In the Herald-Mail, Tamela Baker also has a great write-up of my speech this week (with PowerPoint!) at Hagerstown Rotary. Don’t hesitate to invite me to speak on this topic just because you’re in another state — the issue is a national one.
“A tax proposed by top legislators on the earnings of Yale’s sizable endowment was shot down Tuesday by the administration of Gov.

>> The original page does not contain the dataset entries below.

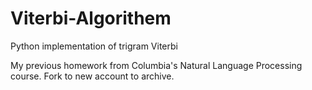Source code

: # Viterbi-Algorithem
Python implementation of trigram Viterbi

My previous homework from Columbia's Natural Language Processing course.
Fork to new account to archive.
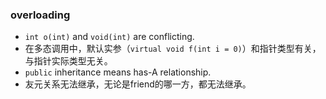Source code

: ### overloading

* `int o(int)` and `void(int)` are conflicting.
* 在多态调用中，默认实参（`virtual void f(int i = 0)`）和指针类型有关，与指针实际类型无关。
* `public` inheritance means has-A relationship.
* 友元关系无法继承，无论是friend的哪一方，都无法继承。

Dannel P. Malloy. …The proposal – backed by Senate President Pro Tem Martin Looney and Appropriations Committee Co-chair Toni Walker, both Democrats from New Haven – [had] generated national attention.” [Connecticut Mirror] I modestly proposed that Yale consider moving in part or full to some jurisdiction that would leave its endowment alone, much as General Electric, which had been the largest corporation headquartered in Connecticut, chose recently to toddle off to Boston in search of a better climate. Ira Stoll picked up and expanded on my idea in a column reprinted in the Hartford Courant, and Florida Gov. Rick Scott promptly got into the act by inviting Yale to relocate to the Sunshine State. More: Courant editorial (“Idea Of Yale Fleeing Taxes Makes Connecticut Look Bad”) And I’m interviewed in this WTNH story.